It may be disheartening to recognize that a typical strength training workout on average only utilizes 180 to 266 per hour, as reported in Harvard Health Publishing. This quantity proves difficult to calculate because training large muscle groups inevitably requires more energy than working smaller muscles. However, such a session also gradually increases muscle mass, helping the body to more effectively burn calories even at rest.
The Aerobic Factor
For all of its benefits, strength training will not burn as many calories as cardiovascular exercises, minute for minute. However, we must teach our clients to take into consideration the whole fitness outlook. Many individuals remain stuck on the notion that constantly increasing their aerobic training is the path to losing fat.
When losing weight, some muscle mass will get utilized along with body fat. During the period of a calorie deficit, it is vital to continue resistance training regularly; if it is neglected in favor of running or cycling, potentially up to 30% of the weight lost comes from that hard-earned muscle tissue. As we will cover further on in this article, adding “size” to one’s body through serious bodybuilding and proper nutrition will also invariably add at least some adipose tissue in the process since a caloric surplus is required.

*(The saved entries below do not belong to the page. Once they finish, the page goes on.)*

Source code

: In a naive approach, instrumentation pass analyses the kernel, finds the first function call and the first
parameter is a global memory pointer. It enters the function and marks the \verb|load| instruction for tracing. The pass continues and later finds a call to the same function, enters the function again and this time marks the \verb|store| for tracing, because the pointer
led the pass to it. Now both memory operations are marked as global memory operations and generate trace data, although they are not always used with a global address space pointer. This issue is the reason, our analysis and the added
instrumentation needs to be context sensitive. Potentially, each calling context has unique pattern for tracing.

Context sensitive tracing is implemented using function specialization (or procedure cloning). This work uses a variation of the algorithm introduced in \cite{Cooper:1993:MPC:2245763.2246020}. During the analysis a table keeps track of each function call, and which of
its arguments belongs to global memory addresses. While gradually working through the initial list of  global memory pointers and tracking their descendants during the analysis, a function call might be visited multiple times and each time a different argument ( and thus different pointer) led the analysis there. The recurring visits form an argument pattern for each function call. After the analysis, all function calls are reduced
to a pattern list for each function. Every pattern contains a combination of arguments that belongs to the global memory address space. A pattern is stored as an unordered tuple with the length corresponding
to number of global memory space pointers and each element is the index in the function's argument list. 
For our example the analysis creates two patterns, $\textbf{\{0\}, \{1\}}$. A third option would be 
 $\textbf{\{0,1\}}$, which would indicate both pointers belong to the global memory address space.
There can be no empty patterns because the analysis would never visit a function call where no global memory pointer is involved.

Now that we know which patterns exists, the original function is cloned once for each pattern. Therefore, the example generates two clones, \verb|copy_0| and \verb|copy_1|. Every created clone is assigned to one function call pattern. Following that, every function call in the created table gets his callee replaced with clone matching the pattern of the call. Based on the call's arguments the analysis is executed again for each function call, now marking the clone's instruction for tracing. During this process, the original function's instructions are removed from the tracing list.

The Challenging Calculation
Once you and your client have determined roughly how many calories s/he burns daily, you can begin to address a nutrition plan. A dedicated strength-training male client can maximally build a half-pound of muscle, and a woman can maximally add a quarter of a pound in a week’s time, at best.
Experimenting over time with the addition of calories is challenging, knowing that a surplus will add some adipose tissue along with muscle. Some experts suggest beginning with an additional 250-500 calories each day, and adjusting down if too much adipose is gained.
A hard-gaining client would aim for a higher number, whereas one who finds shedding weight to be a slower process would start adding calories cautiously. Discovering the client’s “sweet spot” between an insufficient calorie increase and too great of a gain, becomes simply a matter of trial and error.
It has been widely accepted that in an effort to gain muscle while acknowledging that fat will come along for the ride requires around 3,500 additional calories in a 7-day period, though this is an estimation. Extra caloric energy beyond what is needed to fuel workouts, recovery and addition of muscle mass will indeed get stored as fat.
The job of a highly trained and successful fitness professional includes an awareness of a client’s goals and motivation, as well as the path of your joint journey to success. Patience, support, and attention to detail are key players here. Reassure your client that adjustments can always be made and what may appear to be undesirable weight gain is not a “failure” and can certainly be reversed with some tweaking.
Be observant during training sessions: does the client seem to lack energy? Is s/he pushing significant weight loads with no visible addition of muscle mass or strength gains? These clues point to an insufficient amount of energy entering the body. Armed with the knowledge gained here, you can feel confident in addressing this topic in a safe and appropriate manner.